Over the last few years I’ve made various model trees; 2D trees, 3D trees made from wire and clay, as well as carved wooden trees that I bought from a shop and painted. Sometimes they were for a specific purpose, such as the touring production of Hansel and Gretel I worked on in 2018 (Goldfield Productions, Directed by Clive Hicks-Jenkins) Words by Simon Armitage, Music by Matthew Kaner, puppets by Jan Zalud). And sometimes I just made them for the fun of it; I find there’s something particularly satisfying about making these tiny worlds. There’s definitely a nostalgic tang of childhood fantasy about it, remembering those hours, that seemed endless back then, of creating alien worlds, castles, moon cities, underwater kingdoms, magical realms; places that could be anything I imagined and that could exist outside all the established laws of the mundane world.

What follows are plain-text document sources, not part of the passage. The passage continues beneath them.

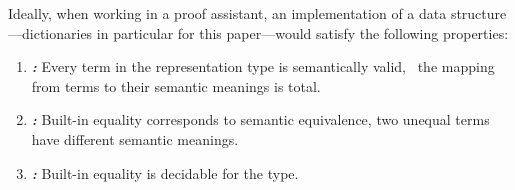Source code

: 



Ideally, when working in a proof assistant, an implementation of a data structure---dictionaries in particular for this paper---would satisfy the following properties:

\newcommand{\designGoal}[1]
  {\textbf{\emph{#1:}}}

\begin{enumerate}

\item
%
\designGoal{\SemTot}
%
Every term in the representation type is semantically valid, \ie{}~the mapping from terms to their semantic meanings is total.

\item
%
\designGoal{\SemInj}
%
Built-in equality corresponds to semantic equivalence, \ie{} two unequal terms have different semantic meanings.

\item
%
\designGoal{\EqDec}
%
Built-in equality is decidable for the type.

\end{enumerate}

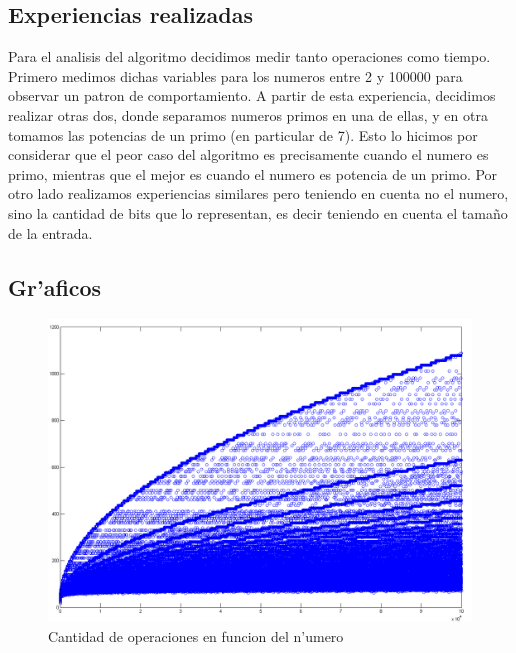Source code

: \subsection{Experiencias realizadas}
Para el analisis del algoritmo decidimos medir tanto operaciones como tiempo. Primero medimos dichas variables para los numeros entre 2 y 100000 para observar un patron de comportamiento. A partir de esta experiencia, decidimos realizar otras dos, donde separamos numeros primos en una de ellas, y en otra tomamos las potencias de un primo (en particular de 7). Esto lo hicimos por considerar que el peor caso del algoritmo es precisamente cuando el numero es primo, mientras que el mejor es cuando el numero es potencia de un primo. Por otro lado realizamos experiencias similares pero teniendo en cuenta no el numero, sino la cantidad de bits que lo representan, es decir teniendo en cuenta el tama\~{n}o de la entrada.
\subsection{Gr'aficos}
\begin{figure}[H]
\centering
\includegraphics[scale=0.5]{../../codigo/ejercicio1/benchmark/graficos/todos_los_numeros/graficosTodos.png}
\caption{Cantidad de operaciones en funcion del n'umero}
\end{figure}

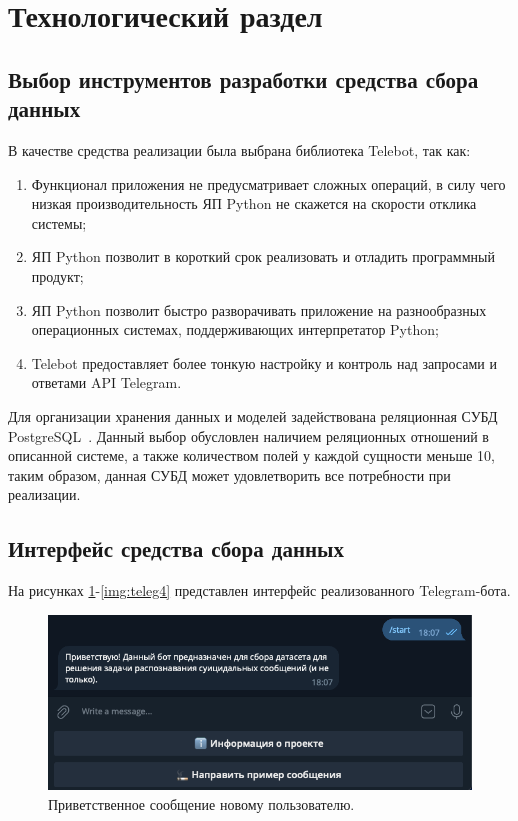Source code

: \section{Технологический раздел}

\subsection{Выбор инструментов разработки средства сбора данных}

В качестве средства реализации была выбрана библиотека Telebot, так как:

\begin{enumerate}
	\item[1.] Функционал приложения не предусматривает сложных операций, в силу чего низкая производительность ЯП Python не скажется на скорости отклика системы;
	\item[2.] ЯП Python позволит в короткий срок реализовать и отладить программный продукт;
	\item[3.] ЯП Python позволит быстро разворачивать приложение на разнообразных операционных системах, поддерживающих интерпретатор Python;
	\item[4.] Telebot предоставляет более тонкую настройку и контроль над запросами и ответами API Telegram.
\end{enumerate}

Для организации хранения данных и моделей задействована реляционная СУБД PostgreSQL~\cite{postgres}. Данный выбор обусловлен наличием реляционных отношений в описанной системе, а также количеством полей у каждой сущности меньше 10, таким образом, данная СУБД может удовлетворить все потребности при реализации.

\subsection{Интерфейс средства сбора данных}

На рисунках \ref{img:teleg1}-\ref{img:teleg4} представлен интерфейс реализованного Telegram-бота.

\begin{figure}[H]
	\centering
	\includegraphics[width=\textwidth]{inc/teleg1.png}
	\caption{ Приветственное сообщение новому пользователю. }
	\label{img:teleg1}
\end{figure}

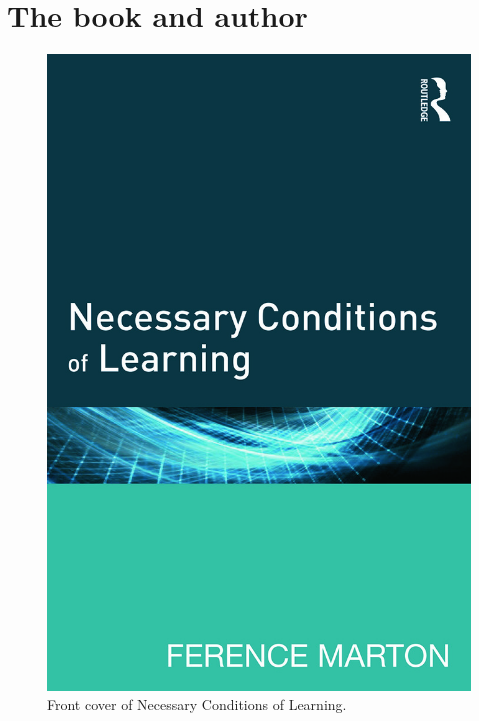 \mode*

\section{The book and author}

\begin{frame}
  \begin{figure}
    \includegraphics[height=0.8\textheight]{fig/book.jpg}
    \caption{Front cover of Necessary Conditions of Learning.}
  \end{figure}
\end{frame}

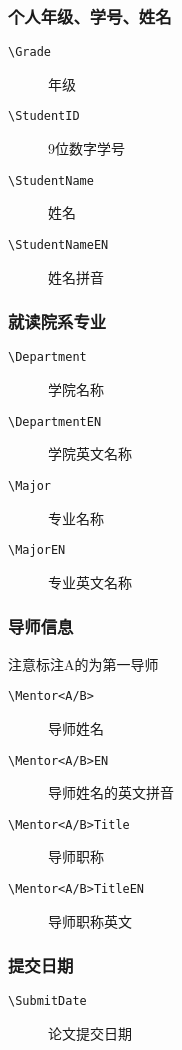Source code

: \subsubsection{个人年级、学号、姓名}
\begin{description}
    \item[\texttt{\textbackslash Grade}] 年级
    \item[\texttt{\textbackslash StudentID}] 9位数字学号
    \item[\texttt{\textbackslash StudentName}] 姓名
    \item[\texttt{\textbackslash StudentName\textunderscore EN}] 姓名拼音 
\end{description}

\subsubsection{就读院系专业}
\begin{description}
    \item[\texttt{\textbackslash Department}] 学院名称
    \item[\texttt{\textbackslash Department\textunderscore EN}] 学院英文名称
    \item[\texttt{\textbackslash Major}] 专业名称
    \item[\texttt{\textbackslash Major\textunderscore EN}] 专业英文名称
\end{description}

\subsubsection{导师信息}
注意标注A的为第一导师
\begin{description}
    \item[\texttt{\textbackslash Mentor<A/B>}] 导师姓名
    \item[\texttt{\textbackslash Mentor<A/B>\textunderscore EN}] 导师姓名的英文拼音  
    \item[\texttt{\textbackslash Mentor<A/B>Title}] 导师职称
    \item[\texttt{\textbackslash Mentor<A/B>Title\textunderscore EN}] 导师职称英文
\end{description}

\subsubsection{提交日期}
\begin{description}
    \item[\texttt{\textbackslash SubmitDate}] 论文提交日期
\end{description}

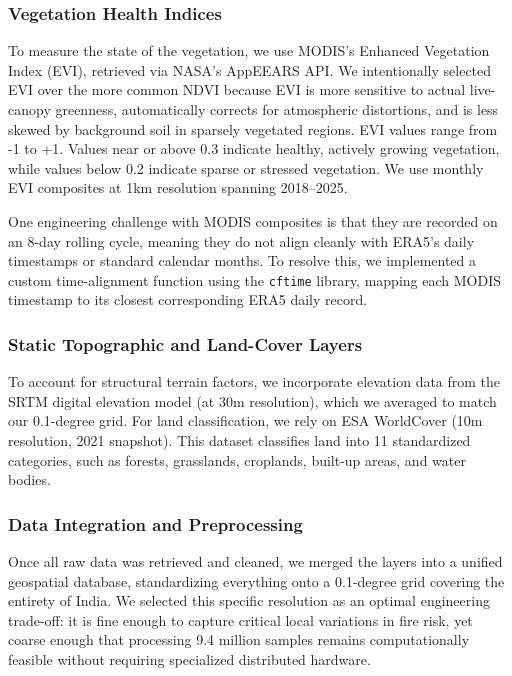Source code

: \documentclass[11pt]{article}
\begin{document}
\subsubsection{Vegetation Health Indices}

To measure the state of the vegetation, we use MODIS's Enhanced Vegetation Index (EVI), retrieved via NASA's AppEEARS API. We intentionally selected EVI over the more common NDVI because EVI is more sensitive to actual live-canopy greenness, automatically corrects for atmospheric distortions, and is less skewed by background soil in sparsely vegetated regions. EVI values range from -1 to +1. Values near or above 0.3 indicate healthy, actively growing vegetation, while values below 0.2 indicate sparse or stressed vegetation. We use monthly EVI composites at 1km resolution spanning 2018--2025. 

One engineering challenge with MODIS composites is that they are recorded on an 8-day rolling cycle, meaning they do not align cleanly with ERA5's daily timestamps or standard calendar months. To resolve this, we implemented a custom time-alignment function using the \texttt{cftime} library, mapping each MODIS timestamp to its closest corresponding ERA5 daily record.

\subsubsection{Static Topographic and Land-Cover Layers}

To account for structural terrain factors, we incorporate elevation data from the SRTM digital elevation model (at 30m resolution), which we averaged to match our 0.1-degree grid. For land classification, we rely on ESA WorldCover (10m resolution, 2021 snapshot). This dataset classifies land into 11 standardized categories, such as forests, grasslands, croplands, built-up areas, and water bodies.

\subsubsection{Data Integration and Preprocessing}

Once all raw data was retrieved and cleaned, we merged the layers into a unified geospatial database, standardizing everything onto a 0.1-degree grid covering the entirety of India. We selected this specific resolution as an optimal engineering trade-off: it is fine enough to capture critical local variations in fire risk, yet coarse enough that processing 9.4 million samples remains computationally feasible without requiring specialized distributed hardware.
\end{document}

In a word, I suppose it could be called ‘play’.
Even now, as a 55 year old man, I still get a thrill out of creating these places, and play seems as important as ever in these increasingly fractured, strained and anxious times.

Mixed medial model, digital photograph, 2016

Preparatory work for a touring stage production of Hansel and Gretel, mixed media, digital photograph, 2017
The trees I’ve made this week are 2D, painted in gouache onto thick paper, cut out and arranged in a 3D space with a sky painted onto card placed behind them. The trees and the photos are quite rough and ready as I’m using them to sketch out ideas for paintings but I do like them as objects in their own right too and I really enjoy seeing how they can transform during the process of lighting and photographing them. I use some simple photo-editing apps to adjust the photos but no sophisticated Photoshop stuff (I don’t know how) .
This time around i’m planning to use the resulting photos as jumping off points for some new paintings. I’ve not really done this to any extent before so i’m curious to see what happens. I want to try and avoid simply transferring the photographs into a painted image, I hope I can take things a step and create something more interesting by moving things into a different medium – we’ll see!